- TASK DIRECTIONS -
Every line in the material below that includes "Dataflow" should be copied.

- RECORDS FOR THE TASK -
=-=-=-=-=

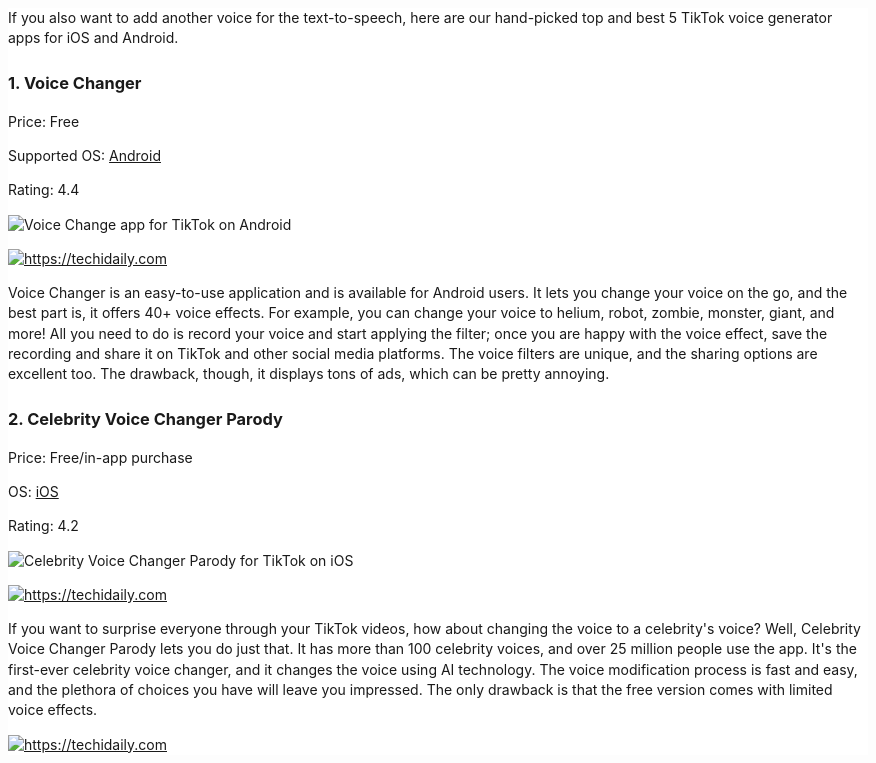 If you also want to add another voice for the text-to-speech, here are our hand-picked top and best 5 TikTok voice generator apps for iOS and Android.

### 1. Voice Changer

Price: Free

Supported OS: [Android](https://play.google.com/store/apps/details?id=com.baviux.voicechanger)

Rating: 4.4

![ Voice Change app for TikTok on Android](https://images.wondershare.com/filmora/article-images/voice-changer-with-effects-android.jpg)


<a href="https://appsumo.8odi.net/c/5597632/2129739/7443" target="_top" id="2129739">
  <img src="//a.impactradius-go.com/display-ad/7443-2129739" border="0" alt="https://techidaily.com" width="728" height="90"/>
</a>
<img height="0" width="0" src="https://appsumo.8odi.net/i/5597632/2129739/7443" style="position:absolute;visibility:hidden;" border="0" />

Voice Changer is an easy-to-use application and is available for Android users. It lets you change your voice on the go, and the best part is, it offers 40+ voice effects. For example, you can change your voice to helium, robot, zombie, monster, giant, and more! All you need to do is record your voice and start applying the filter; once you are happy with the voice effect, save the recording and share it on TikTok and other social media platforms. The voice filters are unique, and the sharing options are excellent too. The drawback, though, it displays tons of ads, which can be pretty annoying.

### 2. Celebrity Voice Changer Parody

Price: Free/in-app purchase

OS: [iOS](https://apps.apple.com/us/app/celebrity-voice-changer-parody/id1111710488)

Rating: 4.2

![Celebrity Voice Changer Parody for TikTok on iOS](https://images.wondershare.com/filmora/article-images/celebrity-voice-changer-parody.jpg)


<a href="https://aligracehair.sjv.io/c/5597632/2115926/19272" target="_top" id="2115926">
  <img src="//a.impactradius-go.com/display-ad/19272-2115926" border="0" alt="https://techidaily.com" width="120" height="90"/>
</a>
<img height="0" width="0" src="https://aligracehair.sjv.io/i/5597632/2115926/19272" style="position:absolute;visibility:hidden;" border="0" />

If you want to surprise everyone through your TikTok videos, how about changing the voice to a celebrity's voice? Well, Celebrity Voice Changer Parody lets you do just that. It has more than 100 celebrity voices, and over 25 million people use the app. It's the first-ever celebrity voice changer, and it changes the voice using AI technology. The voice modification process is fast and easy, and the plethora of choices you have will leave you impressed. The only drawback is that the free version comes with limited voice effects.


<a href="https://aligracehair.sjv.io/c/5597632/2115920/19272" target="_top" id="2115920">
  <img src="//a.impactradius-go.com/display-ad/19272-2115920" border="0" alt="https://techidaily.com" width="468" height="60"/>
</a>
<img height="0" width="0" src="https://aligracehair.sjv.io/i/5597632/2115920/19272" style="position:absolute;visibility:hidden;" border="0" />
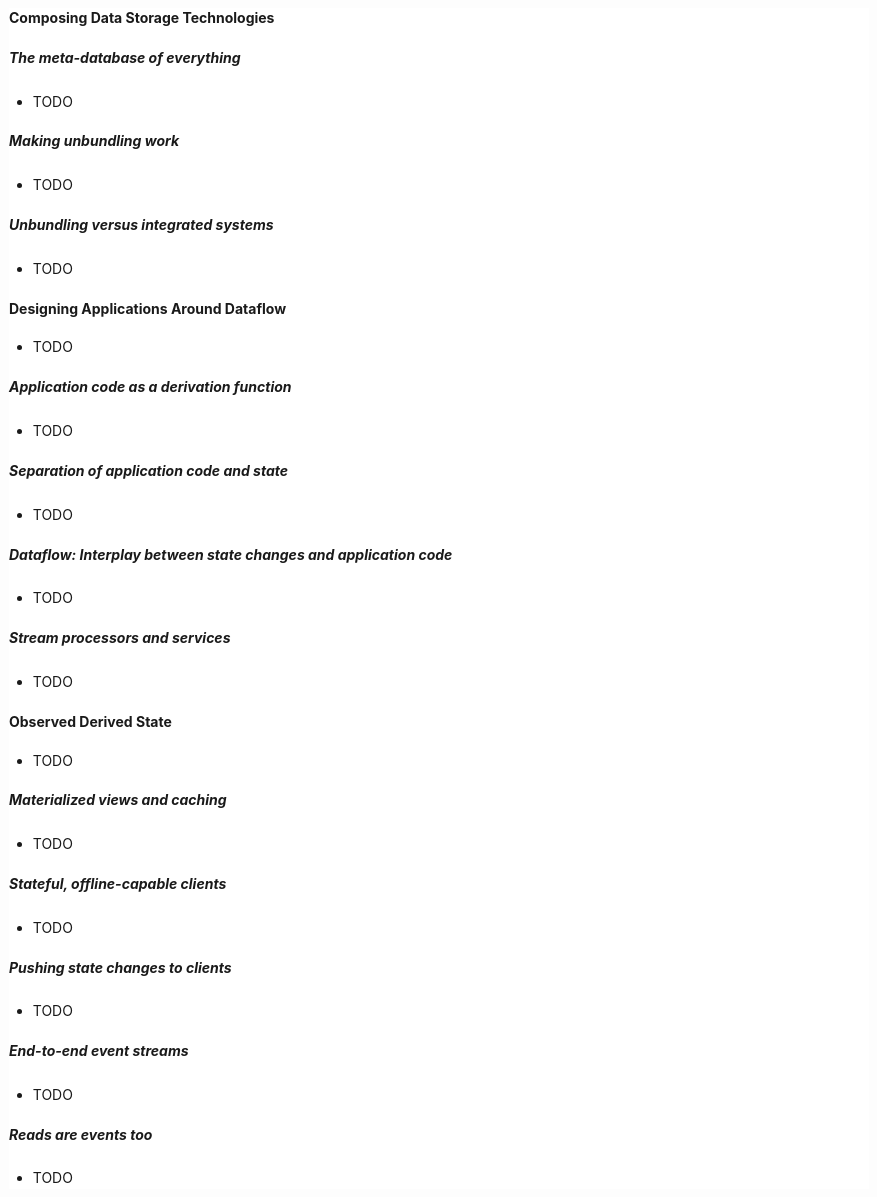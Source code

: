 #### Composing Data Storage Technologies

##### The meta-database of everything

- TODO    

##### Making unbundling work

- TODO  

##### Unbundling versus integrated systems

- TODO

#### Designing Applications Around Dataflow

- TODO

##### Application code as a derivation function

- TODO

##### Separation of application code and state

- TODO

##### Dataflow: Interplay between state changes and application code

- TODO

##### Stream processors and services

- TODO

#### Observed Derived State

- TODO

##### Materialized views and caching

- TODO

##### Stateful, offline-capable clients

- TODO

##### Pushing state changes to clients

- TODO

##### End-to-end event streams

- TODO

##### Reads are events too

- TODO

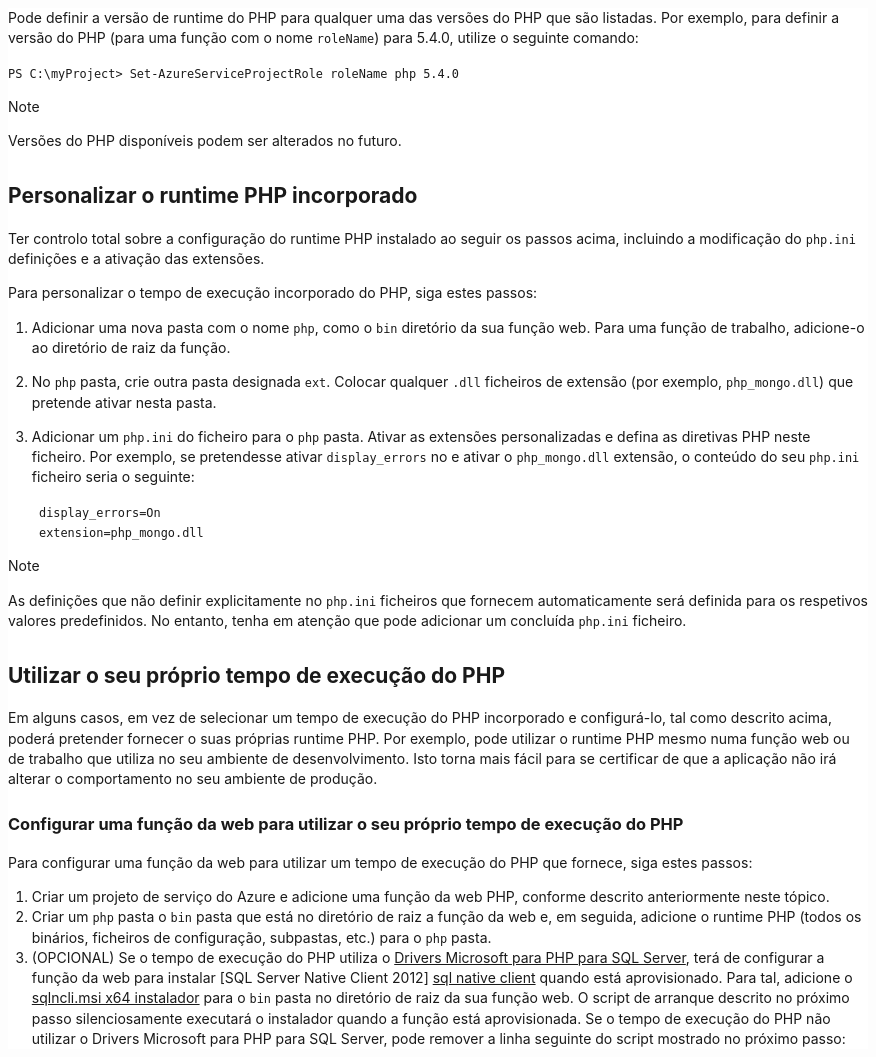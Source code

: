 Pode definir a versão de runtime do PHP para qualquer uma das versões do PHP que são listadas. Por exemplo, para definir a versão do PHP (para uma função com o nome `roleName`) para 5.4.0, utilize o seguinte comando:

    PS C:\myProject> Set-AzureServiceProjectRole roleName php 5.4.0

> [!NOTE]
> Versões do PHP disponíveis podem ser alterados no futuro.
>
>

## <a name="customize-the-built-in-php-runtime"></a>Personalizar o runtime PHP incorporado
Ter controlo total sobre a configuração do runtime PHP instalado ao seguir os passos acima, incluindo a modificação do `php.ini` definições e a ativação das extensões.

Para personalizar o tempo de execução incorporado do PHP, siga estes passos:

1. Adicionar uma nova pasta com o nome `php`, como o `bin` diretório da sua função web. Para uma função de trabalho, adicione-o ao diretório de raiz da função.
2. No `php` pasta, crie outra pasta designada `ext`. Colocar qualquer `.dll` ficheiros de extensão (por exemplo, `php_mongo.dll`) que pretende ativar nesta pasta.
3. Adicionar um `php.ini` do ficheiro para o `php` pasta. Ativar as extensões personalizadas e defina as diretivas PHP neste ficheiro. Por exemplo, se pretendesse ativar `display_errors` no e ativar o `php_mongo.dll` extensão, o conteúdo do seu `php.ini` ficheiro seria o seguinte:

        display_errors=On
        extension=php_mongo.dll

> [!NOTE]
> As definições que não definir explicitamente no `php.ini` ficheiros que fornecem automaticamente será definida para os respetivos valores predefinidos. No entanto, tenha em atenção que pode adicionar um concluída `php.ini` ficheiro.
>
>

## <a name="use-your-own-php-runtime"></a>Utilizar o seu próprio tempo de execução do PHP
Em alguns casos, em vez de selecionar um tempo de execução do PHP incorporado e configurá-lo, tal como descrito acima, poderá pretender fornecer o suas próprias runtime PHP. Por exemplo, pode utilizar o runtime PHP mesmo numa função web ou de trabalho que utiliza no seu ambiente de desenvolvimento. Isto torna mais fácil para se certificar de que a aplicação não irá alterar o comportamento no seu ambiente de produção.

### <a name="configure-a-web-role-to-use-your-own-php-runtime"></a>Configurar uma função da web para utilizar o seu próprio tempo de execução do PHP
Para configurar uma função da web para utilizar um tempo de execução do PHP que fornece, siga estes passos:

1. Criar um projeto de serviço do Azure e adicione uma função da web PHP, conforme descrito anteriormente neste tópico.
2. Criar um `php` pasta o `bin` pasta que está no diretório de raiz a função da web e, em seguida, adicione o runtime PHP (todos os binários, ficheiros de configuração, subpastas, etc.) para o `php` pasta.
3. (OPCIONAL) Se o tempo de execução do PHP utiliza o [Drivers Microsoft para PHP para SQL Server][sqlsrv drivers], terá de configurar a função da web para instalar [SQL Server Native Client 2012] [ sql native client] quando está aprovisionado. Para tal, adicione o [sqlncli.msi x64 instalador] para o `bin` pasta no diretório de raiz da sua função web. O script de arranque descrito no próximo passo silenciosamente executará o instalador quando a função está aprovisionada. Se o tempo de execução do PHP não utilizar o Drivers Microsoft para PHP para SQL Server, pode remover a linha seguinte do script mostrado no próximo passo:


[Azure SDK para PHP]: /develop/php/common-tasks/download-php-sdk/ (Azure SDK para PHP)
[install ps and emulators]: http://go.microsoft.com/fwlink/p/?linkid=320376&clcid=0x409
[(. csdef) de definição de serviço]: http://msdn.microsoft.com/library/windowsazure/ee758711.aspx
[a configuração do serviço (. cscfg)]: http://msdn.microsoft.com/library/windowsazure/ee758710.aspx
[iis.net]: http://www.iis.net/
[sql native client]: http://msdn.microsoft.com/sqlserver/aa937733.aspx
[sqlsrv drivers]: http://php.net/sqlsrv
[sqlncli.msi x64 instalador]: http://go.microsoft.com/fwlink/?LinkID=239648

=-=-=-=-=

- RESPONSE BOX -
#### Designing Applications Around Dataflow
##### Dataflow: Interplay between state changes and application code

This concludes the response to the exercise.